■ WHAT NEEDS TO BE DONE
Please return only the lines from the one holding "Front end for lite_stack2 app" through the one holding "On the profile", exactly as they appear in the records below, both ends included.

*** Opening of TASK INPUTS ***

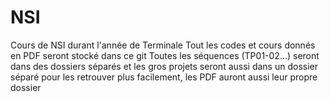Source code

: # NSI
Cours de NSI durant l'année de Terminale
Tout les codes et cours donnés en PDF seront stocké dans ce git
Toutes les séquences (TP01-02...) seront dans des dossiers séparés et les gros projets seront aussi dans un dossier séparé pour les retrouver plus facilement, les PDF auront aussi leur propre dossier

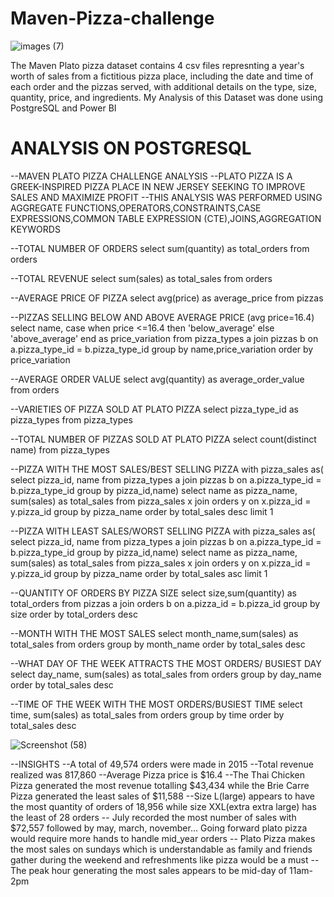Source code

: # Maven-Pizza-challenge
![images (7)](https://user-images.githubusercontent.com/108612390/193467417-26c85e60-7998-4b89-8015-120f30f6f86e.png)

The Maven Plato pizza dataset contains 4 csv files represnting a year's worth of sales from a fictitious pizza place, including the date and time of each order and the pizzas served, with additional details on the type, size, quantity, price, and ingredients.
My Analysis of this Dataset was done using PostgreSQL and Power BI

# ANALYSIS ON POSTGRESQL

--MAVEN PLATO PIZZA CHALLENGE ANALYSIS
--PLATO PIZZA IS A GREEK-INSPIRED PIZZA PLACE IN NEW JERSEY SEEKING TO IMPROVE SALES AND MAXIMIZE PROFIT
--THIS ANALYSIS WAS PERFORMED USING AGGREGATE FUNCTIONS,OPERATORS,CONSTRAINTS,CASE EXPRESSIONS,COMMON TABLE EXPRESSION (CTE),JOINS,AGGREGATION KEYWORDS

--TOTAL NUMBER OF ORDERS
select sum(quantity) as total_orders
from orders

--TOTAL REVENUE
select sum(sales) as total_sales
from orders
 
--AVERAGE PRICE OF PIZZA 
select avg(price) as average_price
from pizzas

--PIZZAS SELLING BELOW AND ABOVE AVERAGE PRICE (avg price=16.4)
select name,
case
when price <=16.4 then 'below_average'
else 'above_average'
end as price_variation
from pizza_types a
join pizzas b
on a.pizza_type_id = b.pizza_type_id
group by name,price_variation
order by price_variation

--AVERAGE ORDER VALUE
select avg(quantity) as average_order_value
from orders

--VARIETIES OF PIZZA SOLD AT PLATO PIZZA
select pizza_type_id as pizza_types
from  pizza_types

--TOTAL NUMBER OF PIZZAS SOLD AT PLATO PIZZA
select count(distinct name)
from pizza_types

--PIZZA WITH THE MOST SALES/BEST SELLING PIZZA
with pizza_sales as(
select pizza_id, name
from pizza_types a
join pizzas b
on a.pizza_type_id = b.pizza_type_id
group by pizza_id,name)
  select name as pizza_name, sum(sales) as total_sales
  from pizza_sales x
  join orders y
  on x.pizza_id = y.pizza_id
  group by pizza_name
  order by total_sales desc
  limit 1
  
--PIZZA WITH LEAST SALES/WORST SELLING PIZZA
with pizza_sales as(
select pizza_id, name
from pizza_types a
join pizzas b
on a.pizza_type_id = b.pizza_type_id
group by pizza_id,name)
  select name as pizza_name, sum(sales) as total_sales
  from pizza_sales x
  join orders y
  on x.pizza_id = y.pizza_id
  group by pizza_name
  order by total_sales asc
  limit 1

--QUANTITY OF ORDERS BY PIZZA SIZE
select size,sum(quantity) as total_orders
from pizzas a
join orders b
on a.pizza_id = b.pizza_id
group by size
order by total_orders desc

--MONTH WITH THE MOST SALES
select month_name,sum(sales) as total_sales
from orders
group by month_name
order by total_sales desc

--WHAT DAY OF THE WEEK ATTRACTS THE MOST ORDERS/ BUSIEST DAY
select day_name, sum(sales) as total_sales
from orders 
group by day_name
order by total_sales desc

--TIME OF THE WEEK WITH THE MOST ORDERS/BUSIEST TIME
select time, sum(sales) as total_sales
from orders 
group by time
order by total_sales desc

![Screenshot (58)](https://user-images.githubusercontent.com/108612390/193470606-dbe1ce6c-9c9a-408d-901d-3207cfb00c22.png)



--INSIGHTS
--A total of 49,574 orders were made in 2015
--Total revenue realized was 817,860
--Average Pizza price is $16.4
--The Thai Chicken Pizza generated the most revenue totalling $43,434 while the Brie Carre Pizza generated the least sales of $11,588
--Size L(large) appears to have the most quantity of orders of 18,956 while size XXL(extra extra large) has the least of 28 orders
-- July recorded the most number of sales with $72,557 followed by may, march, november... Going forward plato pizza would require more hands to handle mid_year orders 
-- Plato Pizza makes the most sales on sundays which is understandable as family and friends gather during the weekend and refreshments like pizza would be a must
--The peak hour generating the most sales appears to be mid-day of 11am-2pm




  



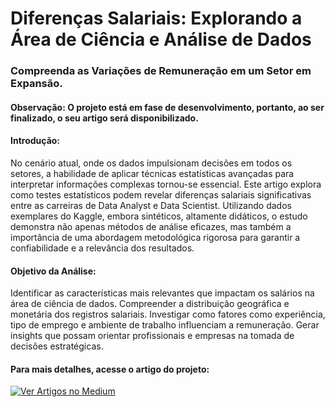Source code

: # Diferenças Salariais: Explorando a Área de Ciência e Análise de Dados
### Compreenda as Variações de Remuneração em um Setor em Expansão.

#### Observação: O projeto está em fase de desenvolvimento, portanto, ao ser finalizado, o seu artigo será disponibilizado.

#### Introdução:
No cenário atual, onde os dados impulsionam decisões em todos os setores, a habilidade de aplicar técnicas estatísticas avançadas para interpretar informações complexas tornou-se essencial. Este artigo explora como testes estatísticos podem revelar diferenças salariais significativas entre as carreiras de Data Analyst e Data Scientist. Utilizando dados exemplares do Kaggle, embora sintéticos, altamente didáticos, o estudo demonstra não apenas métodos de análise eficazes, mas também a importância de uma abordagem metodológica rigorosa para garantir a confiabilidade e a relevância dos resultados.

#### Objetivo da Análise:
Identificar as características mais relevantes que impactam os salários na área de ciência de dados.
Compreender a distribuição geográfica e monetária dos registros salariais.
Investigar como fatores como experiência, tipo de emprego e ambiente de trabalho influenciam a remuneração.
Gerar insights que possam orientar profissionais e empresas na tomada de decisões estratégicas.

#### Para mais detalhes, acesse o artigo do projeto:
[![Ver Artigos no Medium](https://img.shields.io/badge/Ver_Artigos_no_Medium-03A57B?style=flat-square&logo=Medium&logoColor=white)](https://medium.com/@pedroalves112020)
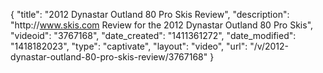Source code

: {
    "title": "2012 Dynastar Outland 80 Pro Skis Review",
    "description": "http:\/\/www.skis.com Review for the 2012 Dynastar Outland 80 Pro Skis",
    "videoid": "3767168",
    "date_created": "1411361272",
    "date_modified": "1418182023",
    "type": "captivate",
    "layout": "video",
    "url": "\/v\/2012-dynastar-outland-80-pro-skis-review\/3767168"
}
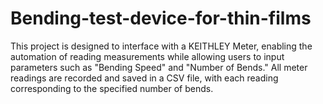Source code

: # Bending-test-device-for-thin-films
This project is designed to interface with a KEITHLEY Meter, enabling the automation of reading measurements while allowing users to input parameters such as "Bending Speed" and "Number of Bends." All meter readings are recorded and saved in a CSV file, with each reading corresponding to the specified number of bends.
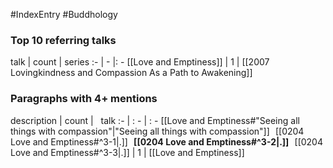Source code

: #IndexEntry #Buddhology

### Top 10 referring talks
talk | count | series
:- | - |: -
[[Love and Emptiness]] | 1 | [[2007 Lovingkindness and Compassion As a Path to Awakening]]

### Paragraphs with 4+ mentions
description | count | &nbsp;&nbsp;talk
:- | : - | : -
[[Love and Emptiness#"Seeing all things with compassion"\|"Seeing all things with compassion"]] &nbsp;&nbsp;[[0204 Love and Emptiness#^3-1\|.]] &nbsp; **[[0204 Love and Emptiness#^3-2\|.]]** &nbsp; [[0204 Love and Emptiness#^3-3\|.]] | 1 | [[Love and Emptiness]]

*** Close of TASK INPUTS ***
*** Opening of TASK INPUTS ***

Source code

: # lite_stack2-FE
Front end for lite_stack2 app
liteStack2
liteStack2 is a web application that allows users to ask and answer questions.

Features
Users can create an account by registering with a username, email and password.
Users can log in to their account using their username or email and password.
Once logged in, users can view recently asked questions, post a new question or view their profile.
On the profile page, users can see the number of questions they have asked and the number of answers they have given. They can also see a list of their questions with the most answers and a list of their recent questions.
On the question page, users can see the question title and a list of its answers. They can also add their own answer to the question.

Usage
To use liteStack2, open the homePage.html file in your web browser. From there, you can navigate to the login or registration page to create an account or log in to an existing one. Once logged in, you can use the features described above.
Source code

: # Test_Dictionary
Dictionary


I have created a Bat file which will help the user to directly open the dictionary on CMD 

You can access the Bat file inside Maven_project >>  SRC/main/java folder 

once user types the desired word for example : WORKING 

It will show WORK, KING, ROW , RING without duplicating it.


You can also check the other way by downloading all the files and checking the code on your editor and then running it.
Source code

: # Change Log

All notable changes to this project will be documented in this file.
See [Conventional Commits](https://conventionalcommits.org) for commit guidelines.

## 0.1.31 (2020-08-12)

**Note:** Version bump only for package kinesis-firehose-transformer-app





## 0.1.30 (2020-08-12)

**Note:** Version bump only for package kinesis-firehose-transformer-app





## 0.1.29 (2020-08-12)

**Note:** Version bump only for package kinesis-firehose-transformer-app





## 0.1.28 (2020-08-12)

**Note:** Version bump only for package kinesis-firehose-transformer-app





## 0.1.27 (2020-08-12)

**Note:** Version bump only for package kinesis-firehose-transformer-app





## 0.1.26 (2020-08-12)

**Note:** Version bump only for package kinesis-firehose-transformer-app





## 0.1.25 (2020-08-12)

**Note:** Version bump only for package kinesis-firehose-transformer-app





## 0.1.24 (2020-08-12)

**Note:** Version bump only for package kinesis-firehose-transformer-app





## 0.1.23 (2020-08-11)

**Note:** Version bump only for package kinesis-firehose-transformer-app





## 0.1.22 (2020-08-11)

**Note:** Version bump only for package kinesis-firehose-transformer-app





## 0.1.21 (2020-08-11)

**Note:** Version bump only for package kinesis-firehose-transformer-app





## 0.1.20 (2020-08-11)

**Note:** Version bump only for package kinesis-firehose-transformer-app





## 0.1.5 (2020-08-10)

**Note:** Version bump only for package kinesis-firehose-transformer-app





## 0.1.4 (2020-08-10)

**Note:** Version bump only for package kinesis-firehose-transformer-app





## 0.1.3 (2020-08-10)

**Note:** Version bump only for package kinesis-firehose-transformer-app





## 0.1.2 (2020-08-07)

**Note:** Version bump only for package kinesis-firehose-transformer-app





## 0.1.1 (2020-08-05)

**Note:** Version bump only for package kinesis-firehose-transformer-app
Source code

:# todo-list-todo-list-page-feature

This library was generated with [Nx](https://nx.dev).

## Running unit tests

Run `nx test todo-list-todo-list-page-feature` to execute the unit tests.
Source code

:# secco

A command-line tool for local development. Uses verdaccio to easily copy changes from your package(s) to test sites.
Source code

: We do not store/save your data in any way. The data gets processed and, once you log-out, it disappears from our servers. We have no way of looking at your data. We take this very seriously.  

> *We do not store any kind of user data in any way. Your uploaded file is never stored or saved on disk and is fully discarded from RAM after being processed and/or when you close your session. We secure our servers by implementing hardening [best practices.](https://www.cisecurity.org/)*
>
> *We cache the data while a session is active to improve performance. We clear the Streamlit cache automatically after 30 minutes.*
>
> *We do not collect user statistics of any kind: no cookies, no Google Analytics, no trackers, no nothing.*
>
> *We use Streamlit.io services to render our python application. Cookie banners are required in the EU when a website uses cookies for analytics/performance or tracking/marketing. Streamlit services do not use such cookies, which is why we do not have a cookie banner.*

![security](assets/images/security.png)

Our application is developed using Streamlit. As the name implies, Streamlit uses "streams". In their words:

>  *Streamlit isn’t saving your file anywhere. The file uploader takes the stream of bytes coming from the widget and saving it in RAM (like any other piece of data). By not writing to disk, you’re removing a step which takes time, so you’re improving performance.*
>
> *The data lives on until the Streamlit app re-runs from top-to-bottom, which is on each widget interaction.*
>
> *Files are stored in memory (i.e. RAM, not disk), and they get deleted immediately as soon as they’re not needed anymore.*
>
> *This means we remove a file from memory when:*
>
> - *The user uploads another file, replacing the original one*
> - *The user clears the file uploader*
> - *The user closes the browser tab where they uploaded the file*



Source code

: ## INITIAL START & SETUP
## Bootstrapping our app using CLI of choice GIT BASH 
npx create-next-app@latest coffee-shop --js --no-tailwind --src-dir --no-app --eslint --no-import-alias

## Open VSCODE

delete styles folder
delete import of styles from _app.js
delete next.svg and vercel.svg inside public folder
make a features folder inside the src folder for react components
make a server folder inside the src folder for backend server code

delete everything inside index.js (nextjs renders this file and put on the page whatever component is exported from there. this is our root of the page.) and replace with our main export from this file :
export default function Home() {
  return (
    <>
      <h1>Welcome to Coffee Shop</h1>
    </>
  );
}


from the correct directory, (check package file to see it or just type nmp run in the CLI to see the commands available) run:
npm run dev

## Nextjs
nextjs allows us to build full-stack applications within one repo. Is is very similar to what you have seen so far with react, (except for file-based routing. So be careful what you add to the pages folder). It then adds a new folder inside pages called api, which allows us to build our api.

*** Close of TASK INPUTS ***

■ SOLUTION TO THIS TASK
Front end for lite_stack2 app
liteStack2
liteStack2 is a web application that allows users to ask and answer questions.

Features
Users can create an account by registering with a username, email and password.
Users can log in to their account using their username or email and password.
Once logged in, users can view recently asked questions, post a new question or view their profile.
On the profile page, users can see the number of questions they have asked and the number of answers they have given. They can also see a list of their questions with the most answers and a list of their recent questions.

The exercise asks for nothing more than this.